A Possible Move to Mandatory Climate Change Disclosure
The acting Chairwoman of the Securities and Exchange Commission (SEC) in late February stated, “Now more than ever, investors are considering climate-related issues when making their investment decisions… It is our responsibility to ensure that they have access to material information when planning for their financial future...” The SEC’s 2010 guidance suggested that companies disclose in filings how their businesses could be affected by climate change, including from severe weather, demand for carbon-heavy products and environmental regulation. Few companies currently disclose much about climate change in their SEC filings, though many large corporations voluntarily publish sustainability reports that sometimes disclose their greenhouse gas emissions, water use and other environmental metrics. The SEC staff is said to be exploring whether it might propose standardized disclosure for public companies and move to a mandatory climate change disclosure in the next four years. In addition, the SEC is also purportedly closely watching developments in the European Union and other jurisdictions.
Major US Automobile Manufacturers Pledge to Produce Zero-Emission Vehicles
Many companies with global reach are now integrating climate issues into their operations and business dealings. For example, General Motors has become the first of the big U.S. automakers to announce a plan to sell only zero-emission cars and trucks by 2035. Ford announced recently that it will produce 100% of its passenger vehicles in Europe as zero-emissions capable, all-electric or plug-in hybrid by mid-2026 before ultimately moving to all electric by 2030.
Major Banks Pledge Net Zero and Commit to Bring Clients Along
Banks are also investigating the impact of climate on their loans. Citigroup, for example, announced on March 1, 2021 that it will seek to achieve net-zero greenhouse gas emissions from its own operations and the activities of its clients by 2050. Citigroup CEO Jane Fraser said in a blog post that “Net zero means rethinking our business and helping our clients rethink theirs. For banks, what some don't realize is that net zero includes not just our own operations but also our core business impacts — in other words, our financing. . .” Fraser also wrote, “As the world's most global bank, we are interconnected with many carbon-intensive sectors that continue to help drive global economic development. We are committed to bringing as many clients as we can along with us on this journey and working with them relentlessly to get it right. . .” Morgan Stanley, Bank of America and JP Morgan Chase had previously announced plans to reach net-zero emissions. As an example of Citigroup’s commitment to this goal, it is one of many large banks to have halted financing for Artic fuel drilling projects.

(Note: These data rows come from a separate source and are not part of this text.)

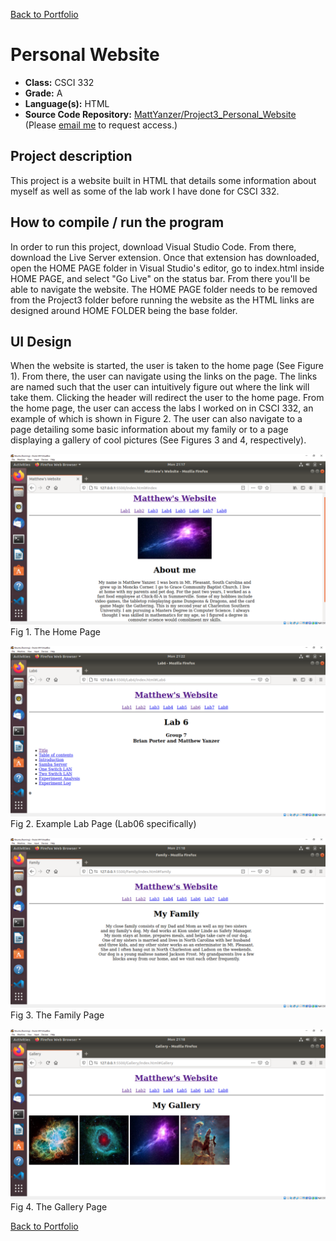 [Back to Portfolio](./)

Personal Website
===============

-   **Class:** CSCI 332
-   **Grade:** A
-   **Language(s):** HTML
-   **Source Code Repository:** [MattYanzer/Project3_Personal_Website](https://github.com/MattYanzer/Project3_Personal_Website)  
    (Please [email me](mailto:mcyanzer@csustudent.net?subject=GitHub%20Access) to request access.)

## Project description

This project is a website built in HTML that details some information about myself as well as some of the lab work I have done for CSCI 332. 

## How to compile / run the program

In order to run this project, download Visual Studio Code. From there, download the Live Server extension. Once that extension has downloaded, open the HOME PAGE folder in Visual Studio's editor, go to index.html inside HOME PAGE, and select "Go Live" on the status bar. From there you'll be able to navigate the website. The HOME PAGE folder needs to be removed from the Project3 folder before running the website as the HTML links are designed around HOME FOLDER being the base folder.

## UI Design

When the website is started, the user is taken to the home page (See Figure 1). From there, the user can navigate using the links on the page. The links are named such that the user can intuitively figure out where the link will take them. Clicking the header will redirect the user to the home page. From the home page, the user can access the labs I worked on in CSCI 332, an example of which is shown in Figure 2. The user can also navigate to a page detailing some basic information about my family or to a page displaying a gallery of cool pictures (See Figures 3 and 4, respectively). 

![screenshot](images/HomePageWebsite.PNG)
Fig 1. The Home Page

![screenshot](images/LabPageWebsite.PNG)
Fig 2. Example Lab Page (Lab06 specifically)

![screenshot](images/FamilyPageWebsite.PNG)
Fig 3. The Family Page

![screenshot](images/GalleryPageWebsite.PNG)
Fig 4. The Gallery Page

[Back to Portfolio](./)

Climate Change and Insurance
The escalating frequency and severity of extreme weather-related events — from wildfires in the U.S., to record heat waves in Europe, to floods in Japan — have shone a brighter regulatory spotlight on insurance risk and climate change. As rising climate-related losses threaten the viability of insurers’ books of businesses and investment portfolios, many regulators either aren’t aware of how prepared carriers are to deal with this threat or they aren’t fully confident that carriers are indeed prepared. Aviva, an international savings, retirement and insurance business located in the UK, serving nearly 32 million customers plans to be a Net Zero company by 2040, and in early February 2021 threatened to unload its stock and bond holdings in 30 of the world’s largest corporate emitters of carbon if their boards failed to take sufficient action over climate change. Aviva said that it expects these large corporate emitters to commit to net zero carbon emissions by 2050 and ensure their plan to do so is in line with the guidelines established by the Science-Based Targets Initiative, an NGO-led group that signs off on corporate climate plans. Increases in extreme weather events are reflected in the number of people moving to insure their assets from weather-related losses. Insurance companies have responded by developing tools to better understand climate risks and vulnerabilities. This includes products such as microinsurance, catastrophe bonds and index-based insurance.
Climate change issues are becoming increasingly diverse and complex, drawing upon expertise in many technical and legal disciplines. To address, in a comprehensive manner, the full range of implications that exist with this burgeoning topic requires access to professionals with the appropriate expertise and experience.